- **What you will do**: Please restate word for word only the lines that start at the one containing "- CSS-koden ska" and continue to the final line of the material.

- **Supplied information**:
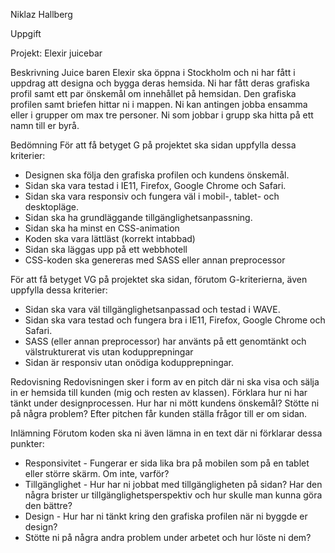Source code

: Niklaz Hallberg

Uppgift

Projekt: Elexir juicebar

Beskrivning
Juice baren Elexir ska öppna i Stockholm och ni har fått i uppdrag att designa och bygga deras hemsida. Ni har fått deras grafiska profil samt ett par önskemål om innehållet på hemsidan. Den grafiska profilen samt briefen hittar ni i mappen. Ni kan antingen jobba ensamma eller i grupper om max tre personer. Ni som jobbar i grupp ska hitta på ett namn till er byrå.

Bedömning
För att få betyget G på projektet ska sidan uppfylla dessa kriterier:
- Designen ska följa den grafiska profilen och kundens önskemål.
- Sidan ska vara testad i IE11, Firefox, Google Chrome och Safari.
- Sidan ska vara responsiv och fungera väl i mobil-, tablet- och desktopläge.
- Sidan ska ha grundläggande tillgänglighetsanpassning.
- Sidan ska ha minst en CSS-animation
- Koden ska vara lättläst (korrekt intabbad)
- Sidan ska läggas upp på ett webbhotell
- CSS-koden ska genereras med SASS eller annan preprocessor

För att få betyget VG på projektet ska sidan, förutom G-kriterierna, även uppfylla dessa kriterier:
- Sidan ska vara väl tillgänglighetsanpassad och testad i WAVE.
- Sidan ska vara testad och fungera bra i IE11, Firefox, Google Chrome och Safari.
- SASS (eller annan preprocessor) har använts på ett genomtänkt och välstrukturerat vis utan kodupprepningar
- Sidan är responsiv utan onödiga kodupprepningar.

Redovisning
Redovisningen sker i form av en pitch där ni ska visa och sälja in er hemsida till kunden (mig och resten av klassen). Förklara hur ni har tänkt under designprocessen. Hur har ni mött kundens önskemål? Stötte ni på några problem? Efter pitchen får kunden ställa frågor till er om sidan.

Inlämning
Förutom koden ska ni även lämna in en text där ni förklarar dessa punkter:
- Responsivitet - Fungerar er sida lika bra på mobilen som på en tablet eller större skärm. Om inte, varför?
- Tillgänglighet - Hur har ni jobbat med tillgängligheten på sidan? Har den några brister ur tillgänglighetsperspektiv och hur skulle man kunna göra den bättre?
- Design - Hur har ni tänkt kring den grafiska profilen när ni byggde er design?
- Stötte ni på några andra problem under arbetet och hur löste ni dem?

- **Solution to this task**:
- CSS-koden ska genereras med SASS eller annan preprocessor

För att få betyget VG på projektet ska sidan, förutom G-kriterierna, även uppfylla dessa kriterier:
- Sidan ska vara väl tillgänglighetsanpassad och testad i WAVE.
- Sidan ska vara testad och fungera bra i IE11, Firefox, Google Chrome och Safari.
- SASS (eller annan preprocessor) har använts på ett genomtänkt och välstrukturerat vis utan kodupprepningar
- Sidan är responsiv utan onödiga kodupprepningar.

Redovisning
Redovisningen sker i form av en pitch där ni ska visa och sälja in er hemsida till kunden (mig och resten av klassen). Förklara hur ni har tänkt under designprocessen. Hur har ni mött kundens önskemål? Stötte ni på några problem? Efter pitchen får kunden ställa frågor till er om sidan.

Inlämning
Förutom koden ska ni även lämna in en text där ni förklarar dessa punkter:
- Responsivitet - Fungerar er sida lika bra på mobilen som på en tablet eller större skärm. Om inte, varför?
- Tillgänglighet - Hur har ni jobbat med tillgängligheten på sidan? Har den några brister ur tillgänglighetsperspektiv och hur skulle man kunna göra den bättre?
- Design - Hur har ni tänkt kring den grafiska profilen när ni byggde er design?
- Stötte ni på några andra problem under arbetet och hur löste ni dem?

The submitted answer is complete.